E como tudo isso é ou não é noticiado? Como a linguagem pode moldar a percepção de modo a ajudar na atribuição de valor na contabilidade das “unidades de sofrimento humano” disponíveis na humanidade? O que é a humanidade frente ao cálculo de quem pode viver e quem pode morrer? Este cálculo não é novidade. Também foi realizado pelo nazismo, ao projetar e desenhar o Holocausto judaico, em larga escala. Felizmente, a linguagem ajudou historicamente a reconhecermos o antissemitismo. O sociólogo francês Michel Wieviorka, no livro Violence: A New Approach (La Violence, em francês), discorre sobre como os testemunhos das vítimas dos campos de concentração em audiovisual ajudaram na construção da percepção de que, de fato, os judeus foram vítimas do nazismo.

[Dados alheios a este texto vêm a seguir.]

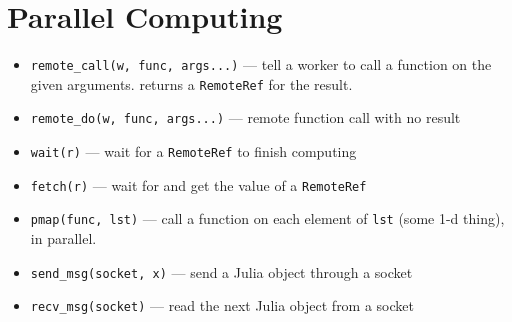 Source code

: \documentclass{article}
\begin{document}
\section{Parallel Computing}
\begin{itemize}
   \item \verb|remote_call(w, func, args...)| ---
     tell a worker to call a function on the given arguments.
     returns a \verb|RemoteRef| for the result.

   \item \verb|remote_do(w, func, args...)| ---
     remote function call with no result

   \item \verb|wait(r)| ---
     wait for a \verb|RemoteRef| to finish computing

   \item \verb|fetch(r)| ---
     wait for and get the value of a \verb|RemoteRef|

   \item \verb|pmap(func, lst)| ---
     call a function on each element of \verb|lst| (some 1-d thing), in
     parallel.

   \item \verb|send_msg(socket, x)| ---
     send a Julia object through a socket

   \item \verb|recv_msg(socket)| ---
     read the next Julia object from a socket
\end{itemize}
\end{document}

Já que as “unidades de sofrimento humano” podem ter seu valor atribuído pela linguagem, cabe entender como a Palestina vem historicamente sendo contada, ou como, historicamente, se atribui linguagem ao conflito israelo-palestino. Isso foi em parte investigado em artigos que assinei com a minha então orientanda de mestrado, Vitória P. Baldin, como, por exemplo, A emergência do digital no conflito palestino-israelense e a linha do tempo das estratégias político-comunicativas, Perspectivas de uma comunicação para paz em relação à cobertura jornalística brasileira sobre o conflito palestino-israelense e Reflexões sobre as relações entre mídia noticiosa e conflito permanente entre palestinos e israelenses. O objetivo é contribuir com a perspectiva de que a produção midiática no campo da comunicação, e, em particular, os formatos jornalísticos, coconstituem guerras e conflitos.
O resultado maior dessa investigação, como resultado do mestrado no Programa de Pós-Graduação em Ciências da Comunicação (PPGCOM) da Escola de Comunicações e Artes acabou de ser publicado por Baldin: A Mídia e a Palestina: Comunicação, Poder e Resistência na Era da Informação. “Mais do que representar o conflito, a mídia aqui é entendida como parte dele – agente que molda o visível, o dizível e o possível. Este é um convite à escuta e ao reposicionamento epistemológico. Um chamado a pensar a Palestina não como exceção, mas como espelho das contradições comunicacionais do nosso tempo.” A possibilidade de a Palestina espelhar as contradições comunicacionais do nosso tempo, como conclui a autora, nos mostra que também estamos em frente a um espelhamento de um momento sombrio da existência humana neste planeta.